Duckworth, Portman, Booker & Schatz Introduce Bipartisan Bill Aimed at Reducing Recidivism Rates in Criminal Justice System
[WASHINGTON, D.C.] – U.S. Senators Tammy Duckworth (D-IL), Rob Portman (R-OH), Cory Booker (D-NJ) and Brian Schatz (D-HI) today introduced the Inmate Calling Technical Corrections Act to strengthen the nation’s criminal justice system by helping families keep in touch with incarcerated family members, which studies have shown can help reduce recidivism rates and thereby save taxpayer dollars. This targeted legislation would address long-standing concerns regarding predatory inmate calling rates at prison facilities across the U.S. and would affirm the Federal Communications Commission’s (FCC) authority to address a market failure to protect family, clergy, and counsel who communicate with prisoners, inmates and detainees. This legislation also makes clear that the obligations of fairness in inmate communications apply to all individuals, including those living with a disability.
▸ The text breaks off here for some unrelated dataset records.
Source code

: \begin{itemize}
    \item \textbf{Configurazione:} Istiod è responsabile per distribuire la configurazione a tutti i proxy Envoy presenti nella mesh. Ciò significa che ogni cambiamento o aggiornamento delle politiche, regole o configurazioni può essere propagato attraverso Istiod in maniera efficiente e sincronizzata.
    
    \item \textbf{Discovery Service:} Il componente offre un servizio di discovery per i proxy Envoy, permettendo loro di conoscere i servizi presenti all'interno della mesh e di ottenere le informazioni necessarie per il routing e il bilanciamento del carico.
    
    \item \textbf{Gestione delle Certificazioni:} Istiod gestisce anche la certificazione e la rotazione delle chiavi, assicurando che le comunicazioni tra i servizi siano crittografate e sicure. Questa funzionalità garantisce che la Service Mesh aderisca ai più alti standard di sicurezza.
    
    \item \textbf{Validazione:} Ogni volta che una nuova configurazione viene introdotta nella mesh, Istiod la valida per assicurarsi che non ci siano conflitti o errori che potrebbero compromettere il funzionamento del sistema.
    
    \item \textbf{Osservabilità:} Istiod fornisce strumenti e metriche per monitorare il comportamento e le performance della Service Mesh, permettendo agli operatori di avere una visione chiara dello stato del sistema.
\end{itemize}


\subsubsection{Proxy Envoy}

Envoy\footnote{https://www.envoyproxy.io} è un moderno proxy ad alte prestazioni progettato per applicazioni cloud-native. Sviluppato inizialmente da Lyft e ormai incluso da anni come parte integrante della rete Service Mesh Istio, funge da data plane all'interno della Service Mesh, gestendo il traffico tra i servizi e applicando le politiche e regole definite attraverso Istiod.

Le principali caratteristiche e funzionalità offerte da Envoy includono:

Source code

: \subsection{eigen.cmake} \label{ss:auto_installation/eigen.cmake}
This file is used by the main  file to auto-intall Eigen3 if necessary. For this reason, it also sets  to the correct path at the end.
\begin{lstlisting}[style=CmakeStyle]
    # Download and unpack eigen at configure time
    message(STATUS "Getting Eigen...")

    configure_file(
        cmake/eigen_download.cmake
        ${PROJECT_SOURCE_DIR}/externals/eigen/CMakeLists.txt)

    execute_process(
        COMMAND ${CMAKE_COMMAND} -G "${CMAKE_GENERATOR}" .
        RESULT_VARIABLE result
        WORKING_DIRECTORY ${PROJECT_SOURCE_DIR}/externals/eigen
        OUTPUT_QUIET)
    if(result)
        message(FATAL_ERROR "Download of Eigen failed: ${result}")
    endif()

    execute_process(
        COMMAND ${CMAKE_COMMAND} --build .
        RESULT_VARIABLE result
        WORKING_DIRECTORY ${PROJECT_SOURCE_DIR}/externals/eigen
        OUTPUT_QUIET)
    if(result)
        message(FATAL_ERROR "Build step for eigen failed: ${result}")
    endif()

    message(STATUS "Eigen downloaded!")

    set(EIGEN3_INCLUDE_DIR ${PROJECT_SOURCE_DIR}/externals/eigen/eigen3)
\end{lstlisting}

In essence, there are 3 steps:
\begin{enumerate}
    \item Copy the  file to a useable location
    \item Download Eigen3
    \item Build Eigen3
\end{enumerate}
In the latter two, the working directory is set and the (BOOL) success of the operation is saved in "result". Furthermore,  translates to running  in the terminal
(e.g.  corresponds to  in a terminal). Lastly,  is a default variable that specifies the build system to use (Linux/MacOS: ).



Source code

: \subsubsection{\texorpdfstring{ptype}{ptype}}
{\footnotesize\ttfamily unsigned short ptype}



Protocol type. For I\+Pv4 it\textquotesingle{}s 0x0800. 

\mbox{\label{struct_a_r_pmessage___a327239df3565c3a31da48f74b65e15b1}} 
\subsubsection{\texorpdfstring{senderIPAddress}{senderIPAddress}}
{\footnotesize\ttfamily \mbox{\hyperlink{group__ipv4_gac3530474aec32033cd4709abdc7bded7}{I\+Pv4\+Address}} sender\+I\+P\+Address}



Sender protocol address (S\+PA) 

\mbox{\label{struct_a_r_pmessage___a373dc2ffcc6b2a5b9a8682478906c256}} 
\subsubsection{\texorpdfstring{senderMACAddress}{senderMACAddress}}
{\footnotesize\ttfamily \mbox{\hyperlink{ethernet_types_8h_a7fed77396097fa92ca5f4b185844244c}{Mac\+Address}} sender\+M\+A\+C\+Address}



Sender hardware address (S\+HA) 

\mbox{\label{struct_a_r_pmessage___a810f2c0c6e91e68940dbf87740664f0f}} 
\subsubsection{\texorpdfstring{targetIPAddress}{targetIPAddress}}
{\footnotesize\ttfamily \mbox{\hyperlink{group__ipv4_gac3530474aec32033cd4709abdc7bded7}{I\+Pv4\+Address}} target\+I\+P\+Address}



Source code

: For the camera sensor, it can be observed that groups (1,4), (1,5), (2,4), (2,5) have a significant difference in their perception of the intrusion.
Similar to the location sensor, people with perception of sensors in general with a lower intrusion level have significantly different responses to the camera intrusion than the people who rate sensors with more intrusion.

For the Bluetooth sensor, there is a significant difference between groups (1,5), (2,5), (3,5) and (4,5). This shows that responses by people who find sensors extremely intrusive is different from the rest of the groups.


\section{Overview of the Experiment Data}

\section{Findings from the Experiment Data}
“The vast majority of prisoners will eventually be released, and it’s only common-sense that—once they’ve repaid their debt to society—we should do whatever we can to ensure they do not return to a life of crime and instead have a chance to succeed,” said Senator Duckworth. “Preserving contact with family members during incarceration can help make that a reality, but market failures unique to the prison telecommunications industry can make that more difficult. Fortunately, there is bipartisan agreement that the law should be clarified to enable the FCC to finally address those market failures. Our bipartisan legislation will help make sure that prison telecommunication rates are fair so family members can more easily afford to stay in touch with incarcerated loved ones, improving the odds that rehabilitated offenders will be able to become productive members of society upon their release.”
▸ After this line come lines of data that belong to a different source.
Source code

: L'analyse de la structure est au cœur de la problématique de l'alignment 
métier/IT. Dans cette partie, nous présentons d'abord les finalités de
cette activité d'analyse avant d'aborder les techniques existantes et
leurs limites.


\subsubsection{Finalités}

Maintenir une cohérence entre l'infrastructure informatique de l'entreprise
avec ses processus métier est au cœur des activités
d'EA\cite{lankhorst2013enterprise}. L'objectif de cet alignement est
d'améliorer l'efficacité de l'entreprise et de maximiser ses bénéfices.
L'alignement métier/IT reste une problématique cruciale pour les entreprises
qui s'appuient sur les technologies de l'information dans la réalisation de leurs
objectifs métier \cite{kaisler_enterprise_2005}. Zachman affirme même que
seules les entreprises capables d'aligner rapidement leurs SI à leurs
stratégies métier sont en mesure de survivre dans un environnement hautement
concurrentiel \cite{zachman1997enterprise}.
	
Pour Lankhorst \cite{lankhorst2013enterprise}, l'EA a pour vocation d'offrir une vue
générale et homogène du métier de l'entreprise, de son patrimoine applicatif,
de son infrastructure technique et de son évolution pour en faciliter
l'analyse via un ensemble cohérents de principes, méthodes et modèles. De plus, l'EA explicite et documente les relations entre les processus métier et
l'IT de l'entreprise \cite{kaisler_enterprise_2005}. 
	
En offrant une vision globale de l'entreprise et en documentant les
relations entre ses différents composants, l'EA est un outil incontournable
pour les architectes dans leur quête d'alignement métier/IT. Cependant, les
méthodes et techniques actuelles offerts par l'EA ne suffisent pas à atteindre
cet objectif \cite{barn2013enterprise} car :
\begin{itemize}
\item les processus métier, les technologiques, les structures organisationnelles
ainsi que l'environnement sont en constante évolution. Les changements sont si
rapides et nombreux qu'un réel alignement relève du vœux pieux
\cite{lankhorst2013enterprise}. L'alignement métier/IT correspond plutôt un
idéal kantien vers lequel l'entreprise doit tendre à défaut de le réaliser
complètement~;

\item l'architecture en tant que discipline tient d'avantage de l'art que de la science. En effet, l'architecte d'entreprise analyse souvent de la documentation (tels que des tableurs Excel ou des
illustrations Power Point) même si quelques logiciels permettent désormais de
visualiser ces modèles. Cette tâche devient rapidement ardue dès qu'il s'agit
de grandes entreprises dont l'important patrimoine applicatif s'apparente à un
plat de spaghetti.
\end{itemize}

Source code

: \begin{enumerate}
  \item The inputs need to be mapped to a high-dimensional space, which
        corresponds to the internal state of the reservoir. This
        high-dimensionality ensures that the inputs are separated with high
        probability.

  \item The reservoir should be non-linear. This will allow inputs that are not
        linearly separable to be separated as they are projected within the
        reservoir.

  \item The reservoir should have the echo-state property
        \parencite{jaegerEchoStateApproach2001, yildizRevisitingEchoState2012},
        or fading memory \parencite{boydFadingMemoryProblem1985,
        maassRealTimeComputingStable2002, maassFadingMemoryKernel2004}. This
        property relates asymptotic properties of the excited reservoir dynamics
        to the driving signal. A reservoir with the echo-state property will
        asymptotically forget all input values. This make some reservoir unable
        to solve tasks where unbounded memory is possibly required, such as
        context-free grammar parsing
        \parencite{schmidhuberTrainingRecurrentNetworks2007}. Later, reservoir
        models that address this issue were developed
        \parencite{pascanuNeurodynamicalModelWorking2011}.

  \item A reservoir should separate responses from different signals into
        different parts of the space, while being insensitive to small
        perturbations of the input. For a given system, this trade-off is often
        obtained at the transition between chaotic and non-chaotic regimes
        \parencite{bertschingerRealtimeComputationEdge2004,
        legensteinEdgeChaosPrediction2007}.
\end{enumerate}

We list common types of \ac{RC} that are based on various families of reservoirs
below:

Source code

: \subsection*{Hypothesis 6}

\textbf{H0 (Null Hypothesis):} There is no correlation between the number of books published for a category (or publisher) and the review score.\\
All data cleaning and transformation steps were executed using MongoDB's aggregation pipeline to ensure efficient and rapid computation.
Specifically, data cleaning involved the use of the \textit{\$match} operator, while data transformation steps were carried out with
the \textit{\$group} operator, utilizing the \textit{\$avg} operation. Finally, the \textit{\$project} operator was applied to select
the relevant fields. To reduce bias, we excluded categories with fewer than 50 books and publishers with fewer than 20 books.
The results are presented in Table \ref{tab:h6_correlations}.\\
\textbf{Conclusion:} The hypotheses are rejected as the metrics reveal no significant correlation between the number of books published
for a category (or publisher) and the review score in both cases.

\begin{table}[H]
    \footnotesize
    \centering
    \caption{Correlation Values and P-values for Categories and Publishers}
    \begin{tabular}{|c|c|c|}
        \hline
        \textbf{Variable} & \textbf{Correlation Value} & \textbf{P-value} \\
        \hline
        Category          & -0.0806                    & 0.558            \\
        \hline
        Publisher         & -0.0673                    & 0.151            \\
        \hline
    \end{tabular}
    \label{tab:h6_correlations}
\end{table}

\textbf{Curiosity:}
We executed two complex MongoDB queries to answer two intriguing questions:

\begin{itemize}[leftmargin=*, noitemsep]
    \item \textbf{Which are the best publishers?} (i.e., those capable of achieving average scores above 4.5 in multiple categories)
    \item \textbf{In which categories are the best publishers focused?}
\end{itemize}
Video visitation and phone call services in prisons are often unreasonably expensive and far lower quality than the telecommunications services used by the general public. FCC Chairman Ajit Pai affirmed his commitment to addressing these issues during his nomination hearing and welcomed Congress providing the FCC with the authority to establish rules for intrastate prison calls.
“This bill is designed to strengthen families and reduce recidivism. Outrageously high prison phone call rates create an often insurmountable barrier between those in prison and their families,” said Senator Portman. “While Ohio has done a good job of tackling this problem, this bill fills a void by helping to solve this problem nationwide. I look forward to working with my colleagues to get this common-sense, bipartisan solution to the president’s desk for signature.”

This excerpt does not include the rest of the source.